Chris Longmuir said…
Most small towns are much the same nowadays, Ali, although I think Montrose is not quite so far down as Brechin. Most people head for Dundee or Aberdeen to do their shopping, or even further afield to Edinburgh or Glasgow. And I'm as guilty as anyone. Probably the only thing shopped for locally is groceries, except for bits and pieces from local shops. However, I do use a couple of local clothing shops in Montrose. Neither of them on the High Street, so I suppose you have to know where to look. I think the difference between Montrose and Brechin is that most shops are in the centre of Brechin, whereas you will find shops in the streets leading off from the town centre in Montrose.
Elizabeth Kay said…
When I was at art school, many decades ago, we were asked, if possible, to go back to where we grew up, and to see at what stage we felt we'd 'come home'. I grew up in Hornsey, North London, which I remember as unremittingly grey and smokey and nothing but concrete - apart from the churchyard, where I broke my arm having autumn leaves thrown at me. To my surprise, it was a lot greener and nicer than I recalled. Presumably the Clean Air Act, and the removal of bomb sites had a lot to do with it. We moved there when I was three, so there aren't any ancestral memories. But I do remember the racing cars practising up and down the road outside, and the flags that were all over the station yard where the vehicles were built when one of them won its first race. It was a Lotus.

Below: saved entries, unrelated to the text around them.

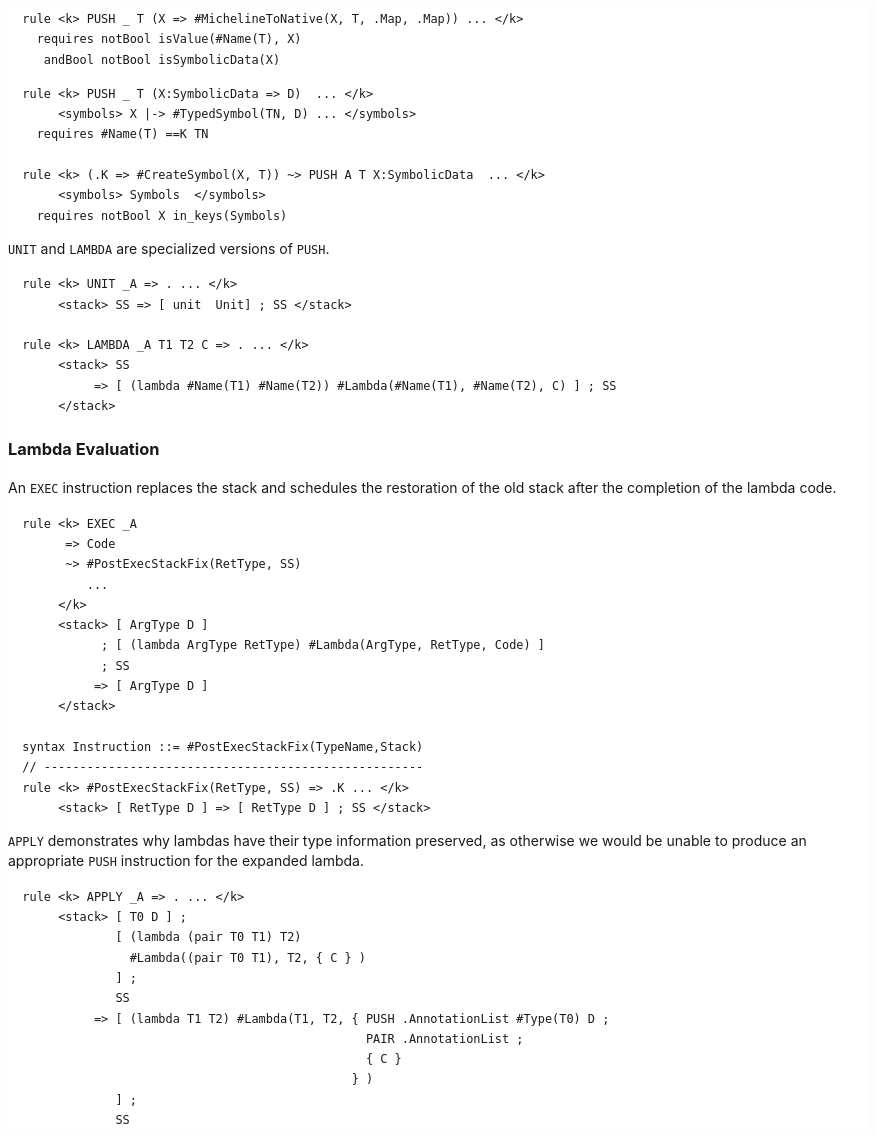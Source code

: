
 ```k
  rule <k> PUSH _ T (X => #MichelineToNative(X, T, .Map, .Map)) ... </k>
    requires notBool isValue(#Name(T), X)
     andBool notBool isSymbolicData(X)
```

```internalized-rl
  rule <k> PUSH _ T (X:SymbolicData => D)  ... </k>
       <symbols> X |-> #TypedSymbol(TN, D) ... </symbols>
    requires #Name(T) ==K TN

  rule <k> (.K => #CreateSymbol(X, T)) ~> PUSH A T X:SymbolicData  ... </k>
       <symbols> Symbols  </symbols>
    requires notBool X in_keys(Symbols)
```

`UNIT` and `LAMBDA` are specialized versions of `PUSH`.

```k
  rule <k> UNIT _A => . ... </k>
       <stack> SS => [ unit  Unit] ; SS </stack>

  rule <k> LAMBDA _A T1 T2 C => . ... </k>
       <stack> SS
            => [ (lambda #Name(T1) #Name(T2)) #Lambda(#Name(T1), #Name(T2), C) ] ; SS
       </stack>
```

### Lambda Evaluation

An `EXEC` instruction replaces the stack and schedules the restoration of the
old stack after the completion of the lambda code.

```k
  rule <k> EXEC _A
        => Code
        ~> #PostExecStackFix(RetType, SS)
           ...
       </k>
       <stack> [ ArgType D ]
             ; [ (lambda ArgType RetType) #Lambda(ArgType, RetType, Code) ]
             ; SS
            => [ ArgType D ]
       </stack>

  syntax Instruction ::= #PostExecStackFix(TypeName,Stack)
  // -----------------------------------------------------
  rule <k> #PostExecStackFix(RetType, SS) => .K ... </k>
       <stack> [ RetType D ] => [ RetType D ] ; SS </stack>
```

`APPLY` demonstrates why lambdas have their type information preserved, as
otherwise we would be unable to produce an appropriate `PUSH` instruction for
the expanded lambda.

```k
  rule <k> APPLY _A => . ... </k>
       <stack> [ T0 D ] ;
               [ (lambda (pair T0 T1) T2)
                 #Lambda((pair T0 T1), T2, { C } )
               ] ;
               SS
            => [ (lambda T1 T2) #Lambda(T1, T2, { PUSH .AnnotationList #Type(T0) D ;
                                                  PAIR .AnnotationList ;
                                                  { C }
                                                } )
               ] ;
               SS
```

But I never felt at any stage that I'd come home.
AliB said…
Hi Elizabeth - interesting isn't it? I did used to feel a sense of coming home to where I was brought up but I think that has gone now: too many years, too many changes, not just in the town but in me and my family and friends. It felt a bit alien last time I was there. I did used to feel quite emotional just going back to SCotland, but having done a few trips in recent years, that has become familiar again, but in a different way.
Lydia Bennet said…
I live now where, and very near where, I grew up and went to school and was a teen and so on, it's typical of the north east - my roots are strong here though I love to travel. When I'm out I can often 'see' ghosts of myself at younger ages, rockpooling with my father and brother, climbing trees, underage drinking, driving my kids to millions of hobbies and classes... interesting meditation on 'going back' Ali. Nostalgia and nostalgia misplaced are both very important in life and lit.
AliB said…
thanks Lydia - :)
Interesting post, Ali (have only just got back online, so am reading what I've missed!) Our nearby small town of Maybole was once a thriving manufacturing centre - boots and shoes mostly and I once wrote a trilogy of radio plays about it - but when that industry and everything related to it collapsed, the town never quite recovered, and seems to have been sliding slowly downhill ever since. The town once contained all the historic town houses of the local 'gentry'. But at some point in the 1950s and 60s, a great many of the surviving mediaeval buildings were demolished - there's a tragic booklet showing exactly what the town lost including one of the finest and most spectacular carved stone fireplaces in Scotland. There were so many buildings that would have made it a real attraction for the tourists that pass through on the way to the Irish ferries - but they've almost all gone. Only two or three years ago, the planners allowed developers to demolish the last surviving and rather beautiful mill building so that they could replace it with a few blocks of 'luxury flats'. (Are there any bog standard flats, these days, I wonder?) They have been promised a bypass for some 45 years ... you'd have thought the Scottish government might have got round to it by now! But of course, we're a long way from Edinburgh. The town has a fascinating history and a flourishing local history group - but you have to dig to find out more.